Technically, the money lender - Alice Bank LTD - gets a big lien on the car, the title has a note about it and that it can't be sold or transferred without the lien being paid by the new owner - Bob. Only once the Lien is paid off, the remaining rights of the title (transferring the car) are transferred to them.

Now the individual does not make payments a few months in.. can the seller repo the car? report it as stolen? What legal recourse does the seller have ?

The lien does not go away - it's still Alice Bank LTD's lien. But by not paying the fees, Bob is in breach of contract. The contract can stipulate, that Bob can cure his late payment within timeframe X without problems. After that timeframe, the contract typically stipulates that the bank can recover their property. That can happen in multiple ways:

Bob could drive to the bank, hand over the keys, and then figure out how much he still owes Alice Bank Ltd with a representative, and how/when to pay that back. That amount is whatever portion of the lien isn't yet paid off and can't be recovered by selling the car to someone else.

Alice Bank LTD could just outright sue Bob for the outstanding balance of the loan, demanding either the outstanding balance or the car and any amount not recovered from its sale in court.

If Bob does not deal with the bank and ignores letters, a typical escalation step is called repossession. Re-possession is the return of possession over the car. The term comes from the fact that Bob is, before the repossession, in actual possession of the car. Possession means the control of an item. The return of control over the car only changes to the bank if the bank can pick up the car. Usually, that happens because Alice Bank LTD sends someone to tow the car to a dealer, and has the keys collected. After getting the car back, Alice Bank LTD can sue for the costs of repossession, outstanding fees, and whatever amount is still missing from the loan balance after they sold the car.

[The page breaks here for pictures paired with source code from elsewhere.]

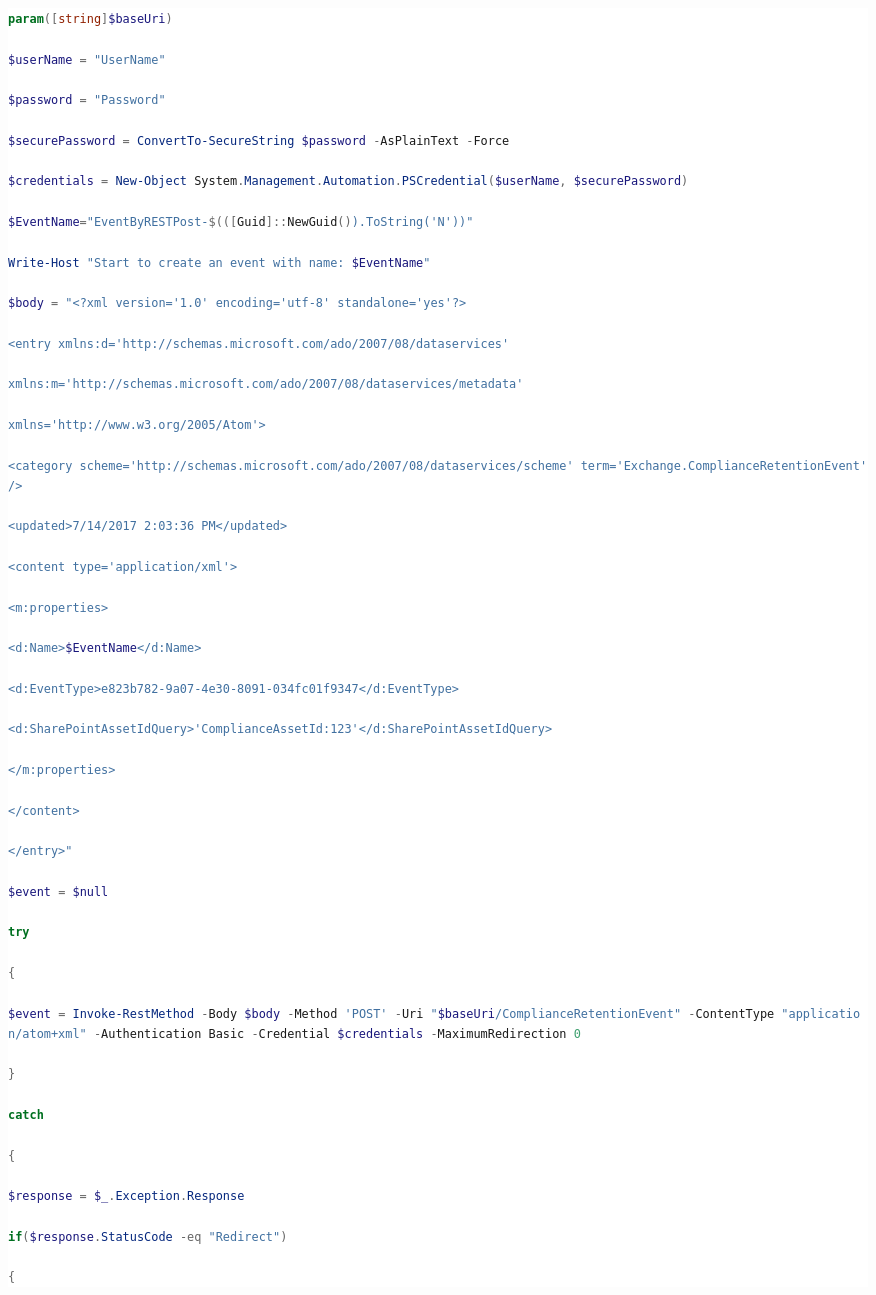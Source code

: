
 ```powershell
param([string]$baseUri)

$userName = "UserName"

$password = "Password"

$securePassword = ConvertTo-SecureString $password -AsPlainText -Force

$credentials = New-Object System.Management.Automation.PSCredential($userName, $securePassword)

$EventName="EventByRESTPost-$(([Guid]::NewGuid()).ToString('N'))"

Write-Host "Start to create an event with name: $EventName"

$body = "<?xml version='1.0' encoding='utf-8' standalone='yes'?>

<entry xmlns:d='http://schemas.microsoft.com/ado/2007/08/dataservices'

xmlns:m='http://schemas.microsoft.com/ado/2007/08/dataservices/metadata'

xmlns='http://www.w3.org/2005/Atom'>

<category scheme='http://schemas.microsoft.com/ado/2007/08/dataservices/scheme' term='Exchange.ComplianceRetentionEvent' />

<updated>7/14/2017 2:03:36 PM</updated>

<content type='application/xml'>

<m:properties>

<d:Name>$EventName</d:Name>

<d:EventType>e823b782-9a07-4e30-8091-034fc01f9347</d:EventType>

<d:SharePointAssetIdQuery>'ComplianceAssetId:123'</d:SharePointAssetIdQuery>

</m:properties>

</content>

</entry>"

$event = $null

try

{

$event = Invoke-RestMethod -Body $body -Method 'POST' -Uri "$baseUri/ComplianceRetentionEvent" -ContentType "application/atom+xml" -Authentication Basic -Credential $credentials -MaximumRedirection 0

}

catch

{

$response = $_.Exception.Response

if($response.StatusCode -eq "Redirect")

{
```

Even if the car can't be located Alice Bank LTD is not out of options. While they wait, other information might surface to the Bank. If this information substantiates a report for Fraud, the bank will report this to the Police. This is especially true if the bank finds out that Bob gave them falsified numbers in the loan application. Instead of a tow company, the cops might appear on Bob's porch, asking where the car is and investigating a crime.

All the while, not paying the loan rates is something that Alice Bank LTD has to report to credit rating agencies. Bob's credit rating will be tanked.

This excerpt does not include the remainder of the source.